Hello!
Before I open an issue at github I want make sure, that there is no mistake in my configuration.
I want use vault inside k8s, I use an own CA, client certificates are created by cert-manager. This works well.
tls.crt: signed client certificate for vault-0/1/2
tls.key: private client certificate for vault-0/1/2
ca.crt: public cert of my own CA
Description of setup.
Statefulset with 3 replicas, tls.crt, tls.key and ca.crt are injected by secret.
In the end, vault server is running with follow config
disable_mlock = true
ui = true
listener "tcp" {
tls_disable = 0
address = "[::]:8200"
tls_cert_file = "/vault/ssl/tls.crt"
tls_key_file = "/vault/ssl/tls.key"
tls_client_ca_file = "/vault/ssl/ca.crt"
tls_min_version = "tls12"
tls_disable_client_certs = true
cluster_address = "[::]:8201"
}
storage "raft" {
path = "/vault/data"
}
service_registration "kubernetes" {}
seal "awskms" {
kms_key_id = "XYZ"
region = "eu-west-1"
}
k8s service registration and all the other k8s parts work well too.
So now, I have 3 pods (vault-0, vault-1, vault-2) and I want build a ha cluster with tls.
- init the vault on vault-0
kubectl exec -i -t -n vault vault-0 -c vault -- sh -c "clear; sh"
/ $ vault operator init
# a lot of output
Success!
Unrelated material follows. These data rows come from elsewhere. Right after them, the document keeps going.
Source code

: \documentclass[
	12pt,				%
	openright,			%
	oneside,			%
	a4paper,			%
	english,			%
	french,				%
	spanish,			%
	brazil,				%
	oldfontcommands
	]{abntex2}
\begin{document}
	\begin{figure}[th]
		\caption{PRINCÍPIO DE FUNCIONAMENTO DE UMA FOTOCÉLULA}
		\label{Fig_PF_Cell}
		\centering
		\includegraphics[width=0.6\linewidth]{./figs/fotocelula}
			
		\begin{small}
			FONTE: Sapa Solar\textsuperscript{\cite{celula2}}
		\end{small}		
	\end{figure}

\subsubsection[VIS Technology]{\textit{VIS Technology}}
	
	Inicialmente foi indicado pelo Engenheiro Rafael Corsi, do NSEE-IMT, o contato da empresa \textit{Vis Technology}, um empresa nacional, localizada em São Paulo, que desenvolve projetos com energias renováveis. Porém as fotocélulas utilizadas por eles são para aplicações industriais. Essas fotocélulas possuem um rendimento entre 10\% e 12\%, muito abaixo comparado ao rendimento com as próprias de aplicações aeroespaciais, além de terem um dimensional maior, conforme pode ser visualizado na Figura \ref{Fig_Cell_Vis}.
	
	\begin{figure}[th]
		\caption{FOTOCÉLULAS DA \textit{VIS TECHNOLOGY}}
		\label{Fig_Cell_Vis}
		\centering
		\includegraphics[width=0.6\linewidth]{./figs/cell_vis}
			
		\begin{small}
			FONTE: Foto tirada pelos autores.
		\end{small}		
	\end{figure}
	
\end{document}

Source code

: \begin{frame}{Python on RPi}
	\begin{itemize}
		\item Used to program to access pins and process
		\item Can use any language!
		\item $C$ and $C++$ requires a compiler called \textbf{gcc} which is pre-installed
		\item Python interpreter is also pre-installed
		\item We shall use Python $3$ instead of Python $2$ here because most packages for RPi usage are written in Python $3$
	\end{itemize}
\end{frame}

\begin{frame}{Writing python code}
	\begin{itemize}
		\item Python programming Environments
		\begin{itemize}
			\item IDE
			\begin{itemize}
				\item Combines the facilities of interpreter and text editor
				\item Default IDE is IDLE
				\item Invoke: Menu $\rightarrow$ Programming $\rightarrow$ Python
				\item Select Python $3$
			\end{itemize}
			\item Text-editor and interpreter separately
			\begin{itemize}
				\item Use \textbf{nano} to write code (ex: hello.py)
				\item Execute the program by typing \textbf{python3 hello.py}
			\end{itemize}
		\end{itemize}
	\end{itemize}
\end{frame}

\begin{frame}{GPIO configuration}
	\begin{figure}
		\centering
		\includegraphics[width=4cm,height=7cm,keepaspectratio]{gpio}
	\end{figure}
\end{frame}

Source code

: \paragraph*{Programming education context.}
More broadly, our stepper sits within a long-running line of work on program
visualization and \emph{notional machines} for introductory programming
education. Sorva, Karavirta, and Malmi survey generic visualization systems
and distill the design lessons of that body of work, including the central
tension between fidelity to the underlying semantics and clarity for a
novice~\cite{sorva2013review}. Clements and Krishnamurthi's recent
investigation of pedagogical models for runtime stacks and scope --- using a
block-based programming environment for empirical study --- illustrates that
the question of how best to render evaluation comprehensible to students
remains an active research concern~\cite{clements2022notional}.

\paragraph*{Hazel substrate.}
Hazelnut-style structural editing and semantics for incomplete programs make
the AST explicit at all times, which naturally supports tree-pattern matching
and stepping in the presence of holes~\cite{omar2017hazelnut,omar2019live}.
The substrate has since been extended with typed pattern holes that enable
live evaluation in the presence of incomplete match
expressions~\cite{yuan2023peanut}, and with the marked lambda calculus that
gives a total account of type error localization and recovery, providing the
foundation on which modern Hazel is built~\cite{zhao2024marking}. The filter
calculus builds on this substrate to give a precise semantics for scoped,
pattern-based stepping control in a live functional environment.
Vault is initialized
/ $ vault status
Key Value
--- -----
Recovery Seal Type shamir
Initialized true
Sealed false
Total Recovery Shares 5
Threshold 3
Version 1.9.2
Storage Type raft
Cluster Name vault-cluster-a3177319
Cluster ID 0a8b0c83-6979-e06d-ac0a-e9a227356eeb
HA Enabled true
HA Cluster https://vault-0.vault-internal:8201
HA Mode active
Active Since 2022-04-08T12:29:38.03703838Z
Raft Committed Index 31
Raft Applied Index 31
Now let join vault-1 to cluster
kubectl exec -i -t -n vault vault-0 -c vault -- sh -c "clear; sh"
/ $ vault operator raft join https://vault-0.vault-internal:8200
Error joining the node to the Raft cluster: Error making API request.
URL: POST https://vault-1.vault-internal:8200/v1/sys/storage/raft/join
Code: 500. Errors:
* failed to join raft cluster: failed to join any raft leader node
Logfiles:
vault-1:vault 2022-04-08T12:33:51.904Z [INFO] core: attempting to join possible raft leader node: leader_addr=https://vault-0.vault-internal:8200
vault-0:vault 2022-04-08T12:33:51.915Z [INFO] http: TLS handshake error from 10.207.11.240:51218: remote error: tls: bad certificate
vault-1:vault 2022-04-08T12:33:51.915Z [WARN] core: join attempt failed: error="error during raft bootstrap init call: Put \"https://vault-0.vault-internal:8200/v1/sys/storage/raft/bootstrap/challenge\": x509: certificate signed by unknown authority"
vault-1:vault 2022-04-08T12:33:51.915Z [ERROR] core: failed to join raft cluster: error="failed to join any raft leader node"
I get the same result, if I use follow command on vault-1.
vault operator raft join -leader-ca-cert="/vault/ssl/ca.crt" https://vault-0.vault-internal:8200
Workaround, with follow patch works, but it is not useable in production.
Unix systems uses CA files under /etc/ssl/certs to verify ssl client certificates. I changed /etc/ssl/certs/ca-certificates.crt from vault server pod so, that this file contains original content plus my own CA (it is really a bad patch, because /etc/ssl/certs is readonly and it it not possible to add any file into this pod folder, I had to “overmount” it)
volumeMounts:
- name: certificates-etc
mountPath: /etc/ssl/certs
readOnly: true
With this change vault server on vault-0 was able to verify certificate from vault-1 and vault-1 was able to connect via https to vault-0 to join the cluster. I made in this patched setup same steps like above.
What I miss: How can I configure vault server, that this service uses my own ca.crt file to verify client certificates instead of checking only CA from /etc/ssl/certs/ca-certificates.crt?
best regards,
thomas.